### Exercise brief
Pick each line containing the word "Without" out of the data below.
*** Opening of Records to process ***
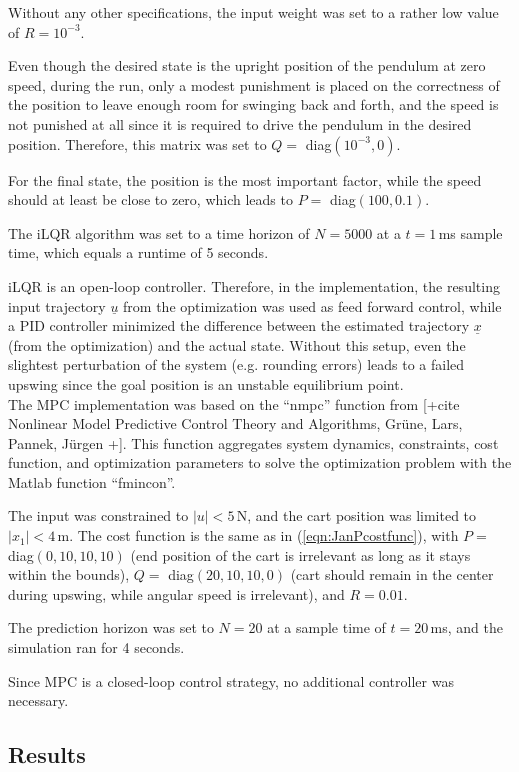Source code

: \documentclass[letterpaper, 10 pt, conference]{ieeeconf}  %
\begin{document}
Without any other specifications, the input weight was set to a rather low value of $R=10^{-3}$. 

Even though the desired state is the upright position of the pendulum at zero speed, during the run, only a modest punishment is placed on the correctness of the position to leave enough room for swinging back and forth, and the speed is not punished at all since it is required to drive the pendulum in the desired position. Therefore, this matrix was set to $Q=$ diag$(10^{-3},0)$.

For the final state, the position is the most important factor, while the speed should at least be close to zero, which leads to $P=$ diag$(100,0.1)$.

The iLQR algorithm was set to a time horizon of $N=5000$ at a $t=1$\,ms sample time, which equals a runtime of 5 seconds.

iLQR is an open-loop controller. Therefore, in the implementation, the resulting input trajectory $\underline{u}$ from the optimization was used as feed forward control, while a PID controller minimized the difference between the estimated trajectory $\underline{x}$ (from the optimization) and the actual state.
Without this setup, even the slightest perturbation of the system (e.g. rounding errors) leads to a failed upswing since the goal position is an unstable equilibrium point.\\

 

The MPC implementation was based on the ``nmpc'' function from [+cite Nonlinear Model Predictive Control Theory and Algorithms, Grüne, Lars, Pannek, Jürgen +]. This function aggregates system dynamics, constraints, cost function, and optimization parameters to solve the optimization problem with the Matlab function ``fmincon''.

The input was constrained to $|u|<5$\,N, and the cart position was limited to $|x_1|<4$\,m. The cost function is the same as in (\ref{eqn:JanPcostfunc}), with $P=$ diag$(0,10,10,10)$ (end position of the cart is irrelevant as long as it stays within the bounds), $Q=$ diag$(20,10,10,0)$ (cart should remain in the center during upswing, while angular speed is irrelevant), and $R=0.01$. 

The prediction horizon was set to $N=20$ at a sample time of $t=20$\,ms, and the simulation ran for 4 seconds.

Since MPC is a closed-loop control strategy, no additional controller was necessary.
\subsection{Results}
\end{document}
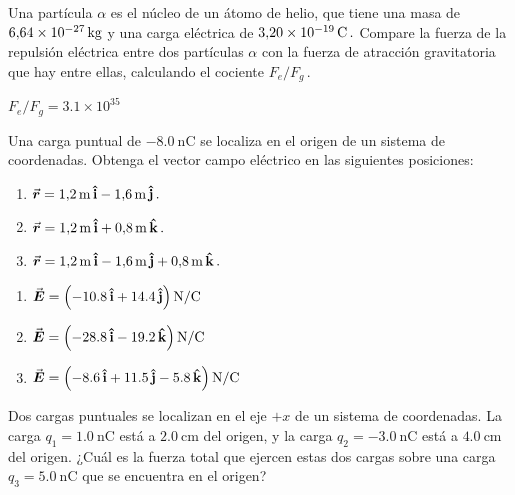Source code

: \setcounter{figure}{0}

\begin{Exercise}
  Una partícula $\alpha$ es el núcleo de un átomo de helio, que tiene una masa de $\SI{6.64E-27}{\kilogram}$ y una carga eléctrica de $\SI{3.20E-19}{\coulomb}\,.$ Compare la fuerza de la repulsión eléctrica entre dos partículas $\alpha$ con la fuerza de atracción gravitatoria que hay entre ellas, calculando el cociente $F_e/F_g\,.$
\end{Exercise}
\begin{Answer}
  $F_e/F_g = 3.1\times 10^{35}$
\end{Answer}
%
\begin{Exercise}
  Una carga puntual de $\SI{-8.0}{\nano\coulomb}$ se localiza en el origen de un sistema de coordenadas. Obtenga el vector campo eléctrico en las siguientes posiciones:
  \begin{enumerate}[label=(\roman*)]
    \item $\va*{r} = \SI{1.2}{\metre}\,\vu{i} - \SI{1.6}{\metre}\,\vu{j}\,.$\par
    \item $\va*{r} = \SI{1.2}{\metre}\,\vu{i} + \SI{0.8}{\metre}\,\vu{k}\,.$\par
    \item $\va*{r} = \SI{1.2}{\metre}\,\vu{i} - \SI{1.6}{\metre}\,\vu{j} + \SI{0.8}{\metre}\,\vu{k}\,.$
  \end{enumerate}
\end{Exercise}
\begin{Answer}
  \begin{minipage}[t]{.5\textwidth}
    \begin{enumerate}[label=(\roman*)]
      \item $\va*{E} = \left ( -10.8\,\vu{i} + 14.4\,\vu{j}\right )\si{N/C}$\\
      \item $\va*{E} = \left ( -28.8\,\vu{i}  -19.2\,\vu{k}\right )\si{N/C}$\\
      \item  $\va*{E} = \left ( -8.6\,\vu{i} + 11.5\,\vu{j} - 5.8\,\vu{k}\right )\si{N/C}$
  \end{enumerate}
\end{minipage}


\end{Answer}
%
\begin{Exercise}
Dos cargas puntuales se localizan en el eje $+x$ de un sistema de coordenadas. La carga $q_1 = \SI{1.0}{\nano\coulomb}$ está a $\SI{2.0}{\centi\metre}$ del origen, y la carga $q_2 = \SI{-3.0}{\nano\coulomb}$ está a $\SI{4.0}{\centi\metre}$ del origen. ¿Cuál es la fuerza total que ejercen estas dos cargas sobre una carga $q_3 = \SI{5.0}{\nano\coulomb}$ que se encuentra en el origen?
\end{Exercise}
*** Close of Records to process ***
*** Opening of Records to process ***
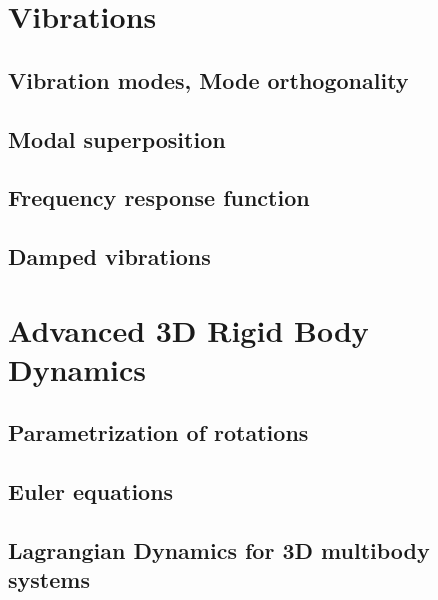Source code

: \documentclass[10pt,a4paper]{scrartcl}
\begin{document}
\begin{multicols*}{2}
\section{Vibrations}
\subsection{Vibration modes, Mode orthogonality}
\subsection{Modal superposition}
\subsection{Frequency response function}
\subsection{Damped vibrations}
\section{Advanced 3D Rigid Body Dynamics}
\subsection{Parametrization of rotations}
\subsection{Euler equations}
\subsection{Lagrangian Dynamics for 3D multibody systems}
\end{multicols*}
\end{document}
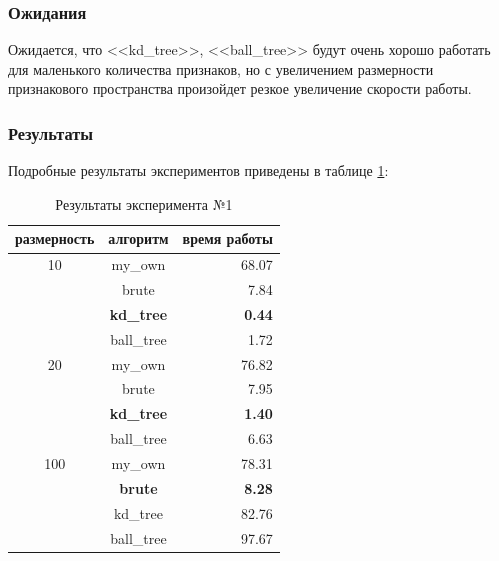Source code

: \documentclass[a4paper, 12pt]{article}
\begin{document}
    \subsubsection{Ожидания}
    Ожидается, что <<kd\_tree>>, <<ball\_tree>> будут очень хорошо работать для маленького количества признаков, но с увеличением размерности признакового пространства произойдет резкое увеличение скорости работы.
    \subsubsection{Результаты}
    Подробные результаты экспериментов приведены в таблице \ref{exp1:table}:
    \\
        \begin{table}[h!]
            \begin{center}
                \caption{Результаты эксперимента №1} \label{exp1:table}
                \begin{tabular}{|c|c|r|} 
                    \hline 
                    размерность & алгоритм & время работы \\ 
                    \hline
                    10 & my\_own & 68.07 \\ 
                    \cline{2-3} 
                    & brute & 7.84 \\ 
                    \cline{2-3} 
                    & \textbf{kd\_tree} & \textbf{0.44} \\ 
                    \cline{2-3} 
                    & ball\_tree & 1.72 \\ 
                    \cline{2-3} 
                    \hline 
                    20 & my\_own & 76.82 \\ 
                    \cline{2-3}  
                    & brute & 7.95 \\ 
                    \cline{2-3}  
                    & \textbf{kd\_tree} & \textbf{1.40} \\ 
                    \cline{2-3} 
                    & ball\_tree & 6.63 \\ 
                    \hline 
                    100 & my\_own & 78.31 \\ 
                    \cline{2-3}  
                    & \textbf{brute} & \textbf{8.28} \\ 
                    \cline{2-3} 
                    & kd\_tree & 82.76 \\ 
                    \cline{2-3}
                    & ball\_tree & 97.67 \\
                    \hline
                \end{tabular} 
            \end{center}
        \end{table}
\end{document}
*** Close of Records to process ***
### Answer for this exercise
Without any other specifications, the input weight was set to a rather low value of $R=10^{-3}$. 
Without this setup, even the slightest perturbation of the system (e.g. rounding errors) leads to a failed upswing since the goal position is an unstable equilibrium point.\\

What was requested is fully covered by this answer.